Give back an exact copy of the lines in the records below, from the line that has "4 | [Cameron" through the line that has "97 | 4 | [Bill", and nothing besides.

*** Opening of PROVIDED DATA ***

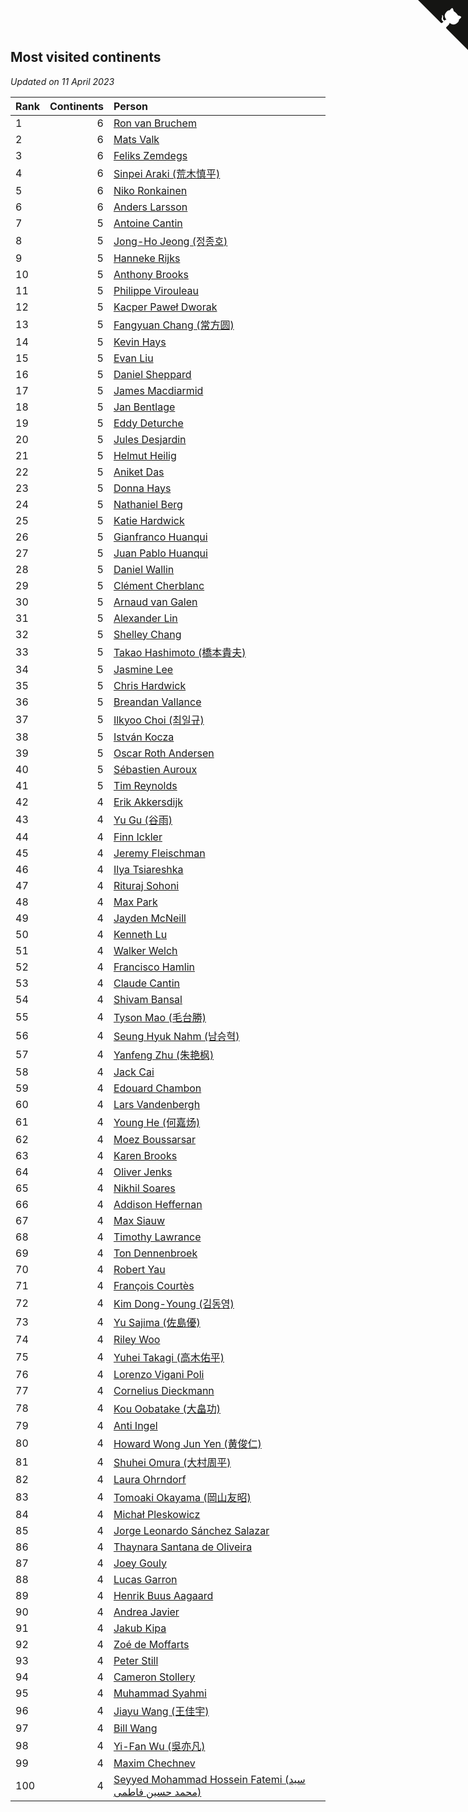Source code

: ## Most visited continents

*Updated on 11 April 2023*

| Rank | Continents | Person |
| :--- | ---: | :--- |
| 1 | 6 | [Ron van Bruchem](https://www.worldcubeassociation.org/persons/2003BRUC01) |
| 2 | 6 | [Mats Valk](https://www.worldcubeassociation.org/persons/2007VALK01) |
| 3 | 6 | [Feliks Zemdegs](https://www.worldcubeassociation.org/persons/2009ZEMD01) |
| 4 | 6 | [Sinpei Araki (荒木慎平)](https://www.worldcubeassociation.org/persons/2006ARAK01) |
| 5 | 6 | [Niko Ronkainen](https://www.worldcubeassociation.org/persons/2010RONK01) |
| 6 | 6 | [Anders Larsson](https://www.worldcubeassociation.org/persons/2003LARS01) |
| 7 | 5 | [Antoine Cantin](https://www.worldcubeassociation.org/persons/2010CANT02) |
| 8 | 5 | [Jong-Ho Jeong (정종호)](https://www.worldcubeassociation.org/persons/2008JONG03) |
| 9 | 5 | [Hanneke Rijks](https://www.worldcubeassociation.org/persons/2008RIJK01) |
| 10 | 5 | [Anthony Brooks](https://www.worldcubeassociation.org/persons/2008SEAR01) |
| 11 | 5 | [Philippe Virouleau](https://www.worldcubeassociation.org/persons/2008VIRO01) |
| 12 | 5 | [Kacper Paweł Dworak](https://www.worldcubeassociation.org/persons/2020DWOR01) |
| 13 | 5 | [Fangyuan Chang (常方圆)](https://www.worldcubeassociation.org/persons/2009CHAN04) |
| 14 | 5 | [Kevin Hays](https://www.worldcubeassociation.org/persons/2009HAYS01) |
| 15 | 5 | [Evan Liu](https://www.worldcubeassociation.org/persons/2009LIUE01) |
| 16 | 5 | [Daniel Sheppard](https://www.worldcubeassociation.org/persons/2009SHEP01) |
| 17 | 5 | [James Macdiarmid](https://www.worldcubeassociation.org/persons/2015MACD03) |
| 18 | 5 | [Jan Bentlage](https://www.worldcubeassociation.org/persons/2010BENT01) |
| 19 | 5 | [Eddy Deturche](https://www.worldcubeassociation.org/persons/2014DETU01) |
| 20 | 5 | [Jules Desjardin](https://www.worldcubeassociation.org/persons/2010DESJ01) |
| 21 | 5 | [Helmut Heilig](https://www.worldcubeassociation.org/persons/2010HEIL02) |
| 22 | 5 | [Aniket Das](https://www.worldcubeassociation.org/persons/2015DASA02) |
| 23 | 5 | [Donna Hays](https://www.worldcubeassociation.org/persons/2011HAYS02) |
| 24 | 5 | [Nathaniel Berg](https://www.worldcubeassociation.org/persons/2012BERG04) |
| 25 | 5 | [Katie Hardwick](https://www.worldcubeassociation.org/persons/2013ENGE01) |
| 26 | 5 | [Gianfranco Huanqui](https://www.worldcubeassociation.org/persons/2013HUAN29) |
| 27 | 5 | [Juan Pablo Huanqui](https://www.worldcubeassociation.org/persons/2013HUAN30) |
| 28 | 5 | [Daniel Wallin](https://www.worldcubeassociation.org/persons/2013WALL03) |
| 29 | 5 | [Clément Cherblanc](https://www.worldcubeassociation.org/persons/2014CHER05) |
| 30 | 5 | [Arnaud van Galen](https://www.worldcubeassociation.org/persons/2006GALE01) |
| 31 | 5 | [Alexander Lin](https://www.worldcubeassociation.org/persons/2007LING01) |
| 32 | 5 | [Shelley Chang](https://www.worldcubeassociation.org/persons/2004CHAN04) |
| 33 | 5 | [Takao Hashimoto (橋本貴夫)](https://www.worldcubeassociation.org/persons/2007HASH01) |
| 34 | 5 | [Jasmine Lee](https://www.worldcubeassociation.org/persons/2003LEEJ01) |
| 35 | 5 | [Chris Hardwick](https://www.worldcubeassociation.org/persons/2003HARD01) |
| 36 | 5 | [Breandan Vallance](https://www.worldcubeassociation.org/persons/2007VALL01) |
| 37 | 5 | [Ilkyoo Choi (최일규)](https://www.worldcubeassociation.org/persons/2008CHOI04) |
| 38 | 5 | [István Kocza](https://www.worldcubeassociation.org/persons/2005KOCZ01) |
| 39 | 5 | [Oscar Roth Andersen](https://www.worldcubeassociation.org/persons/2008ANDE02) |
| 40 | 5 | [Sébastien Auroux](https://www.worldcubeassociation.org/persons/2008AURO01) |
| 41 | 5 | [Tim Reynolds](https://www.worldcubeassociation.org/persons/2005REYN01) |
| 42 | 4 | [Erik Akkersdijk](https://www.worldcubeassociation.org/persons/2005AKKE01) |
| 43 | 4 | [Yu Gu (谷雨)](https://www.worldcubeassociation.org/persons/2013GUYU01) |
| 44 | 4 | [Finn Ickler](https://www.worldcubeassociation.org/persons/2012ICKL01) |
| 45 | 4 | [Jeremy Fleischman](https://www.worldcubeassociation.org/persons/2005FLEI01) |
| 46 | 4 | [Ilya Tsiareshka](https://www.worldcubeassociation.org/persons/2012TERE01) |
| 47 | 4 | [Rituraj Sohoni](https://www.worldcubeassociation.org/persons/2012SOHO01) |
| 48 | 4 | [Max Park](https://www.worldcubeassociation.org/persons/2012PARK03) |
| 49 | 4 | [Jayden McNeill](https://www.worldcubeassociation.org/persons/2012MCNE01) |
| 50 | 4 | [Kenneth Lu](https://www.worldcubeassociation.org/persons/2012LUKE01) |
| 51 | 4 | [Walker Welch](https://www.worldcubeassociation.org/persons/2011WELC01) |
| 52 | 4 | [Francisco Hamlin](https://www.worldcubeassociation.org/persons/2012HAML01) |
| 53 | 4 | [Claude Cantin](https://www.worldcubeassociation.org/persons/2012CANT01) |
| 54 | 4 | [Shivam Bansal](https://www.worldcubeassociation.org/persons/2011BANS02) |
| 55 | 4 | [Tyson Mao (毛台勝)](https://www.worldcubeassociation.org/persons/2004MAOT02) |
| 56 | 4 | [Seung Hyuk Nahm (남승혁)](https://www.worldcubeassociation.org/persons/2013NAHM01) |
| 57 | 4 | [Yanfeng Zhu (朱艳枫)](https://www.worldcubeassociation.org/persons/2013ZHUY02) |
| 58 | 4 | [Jack Cai](https://www.worldcubeassociation.org/persons/2014CAIJ02) |
| 59 | 4 | [Edouard Chambon](https://www.worldcubeassociation.org/persons/2004CHAM01) |
| 60 | 4 | [Lars Vandenbergh](https://www.worldcubeassociation.org/persons/2003VAND01) |
| 61 | 4 | [Young He (何嘉炀)](https://www.worldcubeassociation.org/persons/2014HEYO01) |
| 62 | 4 | [Moez Boussarsar](https://www.worldcubeassociation.org/persons/2015BOUS02) |
| 63 | 4 | [Karen Brooks](https://www.worldcubeassociation.org/persons/2015BROO01) |
| 64 | 4 | [Oliver Jenks](https://www.worldcubeassociation.org/persons/2015JENK02) |
| 65 | 4 | [Nikhil Soares](https://www.worldcubeassociation.org/persons/2015SOAR01) |
| 66 | 4 | [Addison Heffernan](https://www.worldcubeassociation.org/persons/2016HEFF01) |
| 67 | 4 | [Max Siauw](https://www.worldcubeassociation.org/persons/2017SIAU02) |
| 68 | 4 | [Timothy Lawrance](https://www.worldcubeassociation.org/persons/2017LAWR04) |
| 69 | 4 | [Ton Dennenbroek](https://www.worldcubeassociation.org/persons/2003DENN01) |
| 70 | 4 | [Robert Yau](https://www.worldcubeassociation.org/persons/2009YAUR01) |
| 71 | 4 | [François Courtès](https://www.worldcubeassociation.org/persons/2008COUR01) |
| 72 | 4 | [Kim Dong-Young (김동영)](https://www.worldcubeassociation.org/persons/2008DONG02) |
| 73 | 4 | [Yu Sajima (佐島優)](https://www.worldcubeassociation.org/persons/2008SAJI01) |
| 74 | 4 | [Riley Woo](https://www.worldcubeassociation.org/persons/2007WOOR01) |
| 75 | 4 | [Yuhei Takagi (高木佑平)](https://www.worldcubeassociation.org/persons/2008TAKA01) |
| 76 | 4 | [Lorenzo Vigani Poli](https://www.worldcubeassociation.org/persons/2007POLI01) |
| 77 | 4 | [Cornelius Dieckmann](https://www.worldcubeassociation.org/persons/2009DIEC01) |
| 78 | 4 | [Kou Oobatake (大畠功)](https://www.worldcubeassociation.org/persons/2007OOBA01) |
| 79 | 4 | [Anti Ingel](https://www.worldcubeassociation.org/persons/2009INGE01) |
| 80 | 4 | [Howard Wong Jun Yen (黄俊仁)](https://www.worldcubeassociation.org/persons/2009JUNY01) |
| 81 | 4 | [Shuhei Omura (大村周平)](https://www.worldcubeassociation.org/persons/2007OMUR01) |
| 82 | 4 | [Laura Ohrndorf](https://www.worldcubeassociation.org/persons/2009OHRN01) |
| 83 | 4 | [Tomoaki Okayama (岡山友昭)](https://www.worldcubeassociation.org/persons/2009OKAY01) |
| 84 | 4 | [Michał Pleskowicz](https://www.worldcubeassociation.org/persons/2009PLES01) |
| 85 | 4 | [Jorge Leonardo Sánchez Salazar](https://www.worldcubeassociation.org/persons/2009SALA01) |
| 86 | 4 | [Thaynara Santana de Oliveira](https://www.worldcubeassociation.org/persons/2011OLIV03) |
| 87 | 4 | [Joey Gouly](https://www.worldcubeassociation.org/persons/2007GOUL01) |
| 88 | 4 | [Lucas Garron](https://www.worldcubeassociation.org/persons/2006GARR01) |
| 89 | 4 | [Henrik Buus Aagaard](https://www.worldcubeassociation.org/persons/2006BUUS01) |
| 90 | 4 | [Andrea Javier](https://www.worldcubeassociation.org/persons/2010JAVI01) |
| 91 | 4 | [Jakub Kipa](https://www.worldcubeassociation.org/persons/2010KIPA01) |
| 92 | 4 | [Zoé de Moffarts](https://www.worldcubeassociation.org/persons/2010MOFF02) |
| 93 | 4 | [Peter Still](https://www.worldcubeassociation.org/persons/2005STIL01) |
| 94 | 4 | [Cameron Stollery](https://www.worldcubeassociation.org/persons/2010STOL01) |
| 95 | 4 | [Muhammad Syahmi](https://www.worldcubeassociation.org/persons/2010SYAH03) |
| 96 | 4 | [Jiayu Wang (王佳宇)](https://www.worldcubeassociation.org/persons/2010WANG53) |
| 97 | 4 | [Bill Wang](https://www.worldcubeassociation.org/persons/2010WANG68) |
| 98 | 4 | [Yi-Fan Wu (吳亦凡)](https://www.worldcubeassociation.org/persons/2010WUIF01) |
| 99 | 4 | [Maxim Chechnev](https://www.worldcubeassociation.org/persons/2011CHEC01) |
| 100 | 4 | [Seyyed Mohammad Hossein Fatemi (سید محمد حسین فاطمی)](https://www.worldcubeassociation.org/persons/2011FATE01) |


<a href="https://github.com/JustinTimeCuber/wca_statistics" class="github-corner" aria-label="View source on Github"><svg width="80" height="80" viewBox="0 0 250 250" style="fill:#151513; color:#fff; position: absolute; top: 0; border: 0; right: 0;" aria-hidden="true"><path d="M0,0 L115,115 L130,115 L142,142 L250,250 L250,0 Z"></path><path d="M128.3,109.0 C113.8,99.7 119.0,89.6 119.0,89.6 C122.0,82.7 120.5,78.6 120.5,78.6 C119.2,72.0 123.4,76.3 123.4,76.3 C127.3,80.9 125.5,87.3 125.5,87.3 C122.9,97.6 130.6,101.9 134.4,103.2" fill="currentColor" style="transform-origin: 130px 106px;" class="octo-arm"></path><path d="M115.0,115.0 C114.9,115.1 118.7,116.5 119.8,115.4 L133.7,101.6 C136.9,99.2 139.9,98.4 142.2,98.6 C133.8,88.0 127.5,74.4 143.8,58.0 C148.5,53.4 154.0,51.2 159.7,51.0 C160.3,49.4 163.2,43.6 171.4,40.1 C171.4,40.1 176.1,42.5 178.8,56.2 C183.1,58.6 187.2,61.8 190.9,65.4 C194.5,69.0 197.7,73.2 200.1,77.6 C213.8,80.2 216.3,84.9 216.3,84.9 C212.7,93.1 206.9,96.0 205.4,96.6 C205.1,102.4 203.0,107.8 198.3,112.5 C181.9,128.9 168.3,122.5 157.7,114.1 C157.9,116.9 156.7,120.9 152.7,124.9 L141.0,136.5 C139.8,137.7 141.6,141.9 141.8,141.8 Z" fill="currentColor" class="octo-body"></path></svg></a><style>.github-corner:hover .octo-arm{animation:octocat-wave 560ms ease-in-out}@keyframes octocat-wave{0%,100%{transform:rotate(0)}20%,60%{transform:rotate(-25deg)}40%,80%{transform:rotate(10deg)}}@media (max-width:500px){.github-corner:hover .octo-arm{animation:none}.github-corner .octo-arm{animation:octocat-wave 560ms ease-in-out}}</style>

*** Close of PROVIDED DATA ***

### SOLUTION TO THIS EXERCISE
| 94 | 4 | [Cameron Stollery](https://www.worldcubeassociation.org/persons/2010STOL01) |
| 95 | 4 | [Muhammad Syahmi](https://www.worldcubeassociation.org/persons/2010SYAH03) |
| 96 | 4 | [Jiayu Wang (王佳宇)](https://www.worldcubeassociation.org/persons/2010WANG53) |
| 97 | 4 | [Bill Wang](https://www.worldcubeassociation.org/persons/2010WANG68) |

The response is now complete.